I listed this in another forum and seen some people asking about menu sizing for large groups. I found this link to resize 
http://www.webstaurantstore.com/recipe_resizer.html


----------



## smokyokie (Dec 13, 2006)

That's a super tool Mctrick.  I don't do commercial catering, but I do do large events sometimes.  Thanx for the link.

Tim


----------



## mctrick (Dec 14, 2006)

Thank tim, I came across it doing research for a french fry warmmer. I noticed that your for Tulsa and the web master tulsajeff is from Sapulpa. My nephews and neice live there and the picture of the cow in the back yard is at my nephew in Sapulpa on the 4th,06.


----------



## smokyokie (Dec 14, 2006)

Such a small world we live in!

What is a french fry warmer(well I guess that was rhetorical). 

Tell me about it.


Tim


----------



## mctrick (Dec 14, 2006)

French fry warmer is a infered lamp bulb(s) counter top unit that helps hold the the frys at temp longer. you can get them in one or up to four  bulb units.

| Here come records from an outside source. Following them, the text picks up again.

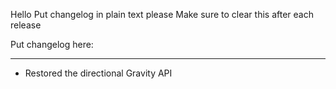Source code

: Hello
Put changelog in plain text please
Make sure to clear this after each release

Put changelog here:

-----------------
- Restored the directional Gravity API
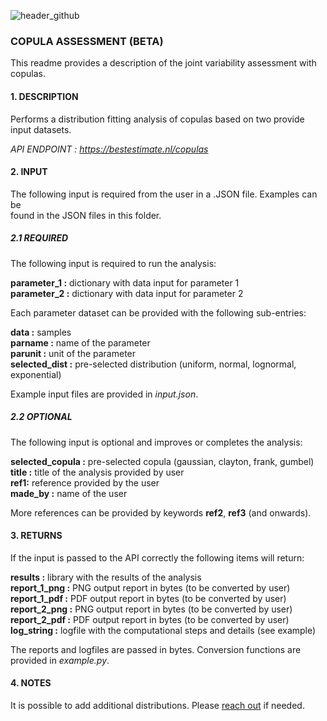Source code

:![header_github](https://bestestimate.nl/static/images/header_github.png)

### **COPULA ASSESSMENT (BETA)**

This readme provides a description of the joint variability assessment with copulas.

#### **1. DESCRIPTION**

Performs a distribution fitting analysis of copulas based on two provide input
datasets.

*API ENDPOINT : https://bestestimate.nl/copulas*

#### **2. INPUT**

The following input is required from the user in a .JSON file. Examples can be   
found in the JSON files in this folder.

##### **2.1 REQUIRED**

The following input is required to run the analysis:

**parameter_1 :**  dictionary with data input for parameter 1  
**parameter_2 :**  dictionary with data input for parameter 2

Each parameter dataset can be provided with the following sub-entries:

**data :**  samples   
**parname :**  name of the parameter   
**parunit :**  unit of the parameter   
**selected_dist :** pre-selected distribution (uniform, normal, lognormal, exponential)     

Example input files are provided in *input.json*.

##### **2.2 OPTIONAL**

The following input is optional and improves or completes the analysis:

**selected_copula :** pre-selected copula (gaussian, clayton, frank, gumbel)   
**title :** title of the analysis provided by user     
**ref1:** reference provided by the user  
**made_by :** name of the user  

More references can be provided by keywords **ref2**, **ref3** (and onwards).

#### **3. RETURNS**

If the input is passed to the API correctly the following items will return:

**results :** library with the results of the analysis   
**report_1_png :** PNG output report in bytes (to be converted by user)   
**report_1_pdf :** PDF output report in bytes (to be converted by user)   
**report_2_png :** PNG output report in bytes (to be converted by user)   
**report_2_pdf :** PDF output report in bytes (to be converted by user)   
**log_string :** logfile with the computational steps and details (see example)

The reports and logfiles are passed in bytes. Conversion functions are provided in *example.py*.

#### **4. NOTES**

It is possible to add additional distributions. Please [reach out](https://bestestimate.nl/reach_out.html) if needed.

They also use them to keep meat at temp on cutting boards at restaurants. next time your at Grannys buffet and the person that serve the roast beef,look above the roast for the haet lamp. Its required in food service. to keep your food product above 140*.


----------



## smokyokie (Dec 14, 2006)

I have one.  I just never thought of it as a french fry warmer.  I just always called it a heat lamp, also a carving station attachment.


----------



## mctrick (Dec 14, 2006)

I never payed to much about it myself.Just as long as my food hot!


----------



## mctrick (Dec 14, 2006)

Tim in your profile it says business owner,what type of business do you own. Im sorry for the spelling.


----------



## smokyokie (Dec 18, 2006)

Chemical marketing.  What spelling are you sorry about?


----------



## Dutch (Jan 18, 2007)

Mike, Thanks for sharing the Recipe Resizing link. I know it will come in handy for those of us that that feeds a large crowd.  This topic is going to "sticky" status so that it stays at the top of the forum page.

Thanks again for sharing this!!


----------



## smokyokie (Jan 18, 2007)

Great idea Dutch, thanx!


----------



## deejaydebi (Mar 27, 2007)

Mike -

That's really cool thanks!


----------



## blacklab (Feb 5, 2008)

Thanks for the link.


----------